▶ _DIRECTIONS_: Whenever an image turns up, omit it and return the remaining data exactly.

▶ _RECORDS PROVIDED_:
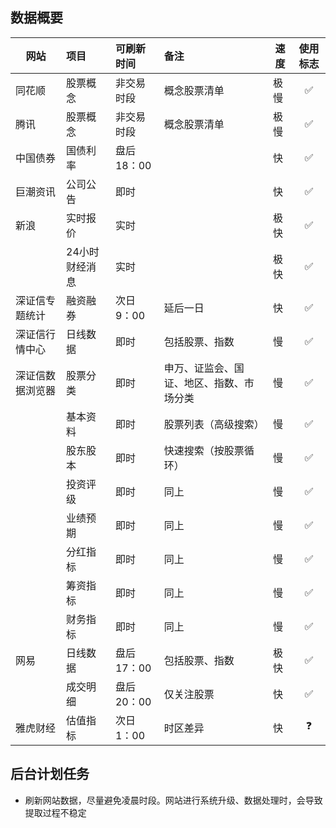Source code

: ## 数据概要

| 网站             | 项目           | 可刷新时间  | 备注                                     | 速度 | 使用标志 |
|------------------|:---------------|:------------|:-----------------------------------------|------|:--------:|
| 同花顺           | 股票概念       | 非交易时段  | 概念股票清单                             | 极慢 |    ✅     |
| 腾讯             | 股票概念       | 非交易时段  | 概念股票清单                             | 极慢 |    ✅     |
| 中国债券         | 国债利率       | 盘后 18：00 |                                          | 快   |    ✅     |
| 巨潮资讯         | 公司公告       | 即时        |                                          | 快   |    ✅     |
| 新浪             | 实时报价       | 实时        |                                          | 极快 |    ✅     |
|                  | 24小时财经消息 | 实时        |                                          | 极快 |    ✅     |
| 深证信专题统计   | 融资融券       | 次日 9：00  | 延后一日                                 | 快   |    ✅     |
| 深证信行情中心   | 日线数据       | 即时        | 包括股票、指数                           | 慢   |    ✅     |
| 深证信数据浏览器 | 股票分类       | 即时        | 申万、证监会、国证、地区、指数、市场分类 | 慢   |    ✅     |
|                  | 基本资料       | 即时        | 股票列表（高级搜索）                     | 慢   |    ✅     |
|                  | 股东股本       | 即时        | 快速搜索（按股票循环）                   | 慢   |    ✅     |
|                  | 投资评级       | 即时        | 同上                                     | 慢   |    ✅     |
|                  | 业绩预期       | 即时        | 同上                                     | 慢   |    ✅     |
|                  | 分红指标       | 即时        | 同上                                     | 慢   |    ✅     |
|                  | 筹资指标       | 即时        | 同上                                     | 慢   |    ✅     |
|                  | 财务指标       | 即时        | 同上                                     | 慢   |    ✅     |
| 网易             | 日线数据       | 盘后 17：00 | 包括股票、指数                           | 极快 |    ✅     |
|                  | 成交明细       | 盘后 20：00 | 仅关注股票                               | 快   |    ✅     |
| 雅虎财经         | 估值指标       | 次日 1：00  | 时区差异                                 | 快   |    ❓     |

## 后台计划任务

+ 刷新网站数据，尽量避免凌晨时段。网站进行系统升级、数据处理时，会导致提取过程不稳定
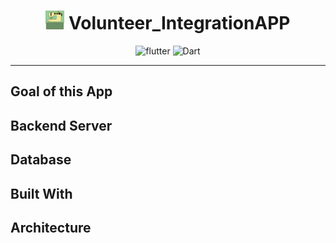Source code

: # <div align="center"><img src="docs/logo.png" alt="icon" width=30> Volunteer_IntegrationAPP</div>

<div align="center"Text test ??? center?


![flutter](https://img.shields.io/badge/Flutter-Framework-green?logo=flutter)
![Dart](https://img.shields.io/badge/Dart-Language-blue?logo=dart)

</div>

***

## Goal of this App

## Backend Server

## Database

## Built With

## Architecture

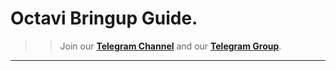# Octavi Bringup Guide.

>> Join our [**Telegram Channel**](https://t.me/octavi_os) and our [**Telegram Group**](https://t.me/OctaviOS_Chat).

----------------------------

▶ _RESPONSE AREA_:
Source code

: ## 数据概要

| 网站             | 项目           | 可刷新时间  | 备注                                     | 速度 | 使用标志 |
|------------------|:---------------|:------------|:-----------------------------------------|------|:--------:|
| 同花顺           | 股票概念       | 非交易时段  | 概念股票清单                             | 极慢 |    ✅     |
| 腾讯             | 股票概念       | 非交易时段  | 概念股票清单                             | 极慢 |    ✅     |
| 中国债券         | 国债利率       | 盘后 18：00 |                                          | 快   |    ✅     |
| 巨潮资讯         | 公司公告       | 即时        |                                          | 快   |    ✅     |
| 新浪             | 实时报价       | 实时        |                                          | 极快 |    ✅     |
|                  | 24小时财经消息 | 实时        |                                          | 极快 |    ✅     |
| 深证信专题统计   | 融资融券       | 次日 9：00  | 延后一日                                 | 快   |    ✅     |
| 深证信行情中心   | 日线数据       | 即时        | 包括股票、指数                           | 慢   |    ✅     |
| 深证信数据浏览器 | 股票分类       | 即时        | 申万、证监会、国证、地区、指数、市场分类 | 慢   |    ✅     |
|                  | 基本资料       | 即时        | 股票列表（高级搜索）                     | 慢   |    ✅     |
|                  | 股东股本       | 即时        | 快速搜索（按股票循环）                   | 慢   |    ✅     |
|                  | 投资评级       | 即时        | 同上                                     | 慢   |    ✅     |
|                  | 业绩预期       | 即时        | 同上                                     | 慢   |    ✅     |
|                  | 分红指标       | 即时        | 同上                                     | 慢   |    ✅     |
|                  | 筹资指标       | 即时        | 同上                                     | 慢   |    ✅     |
|                  | 财务指标       | 即时        | 同上                                     | 慢   |    ✅     |
| 网易             | 日线数据       | 盘后 17：00 | 包括股票、指数                           | 极快 |    ✅     |
|                  | 成交明细       | 盘后 20：00 | 仅关注股票                               | 快   |    ✅     |
| 雅虎财经         | 估值指标       | 次日 1：00  | 时区差异                                 | 快   |    ❓     |

## 后台计划任务

+ 刷新网站数据，尽量避免凌晨时段。网站进行系统升级、数据处理时，会导致提取过程不稳定
Source code

: # <div align="center"><img src="docs/logo.png" alt="icon" width=30> Volunteer_IntegrationAPP</div>

<div align="center"Text test ??? center?


![flutter](https://img.shields.io/badge/Flutter-Framework-green?logo=flutter)
![Dart](https://img.shields.io/badge/Dart-Language-blue?logo=dart)

</div>

***

## Goal of this App

## Backend Server

## Database

## Built With

## Architecture

# Octavi Bringup Guide.

>> Join our [**Telegram Channel**](https://t.me/octavi_os) and our [**Telegram Group**](https://t.me/OctaviOS_Chat).

----------------------------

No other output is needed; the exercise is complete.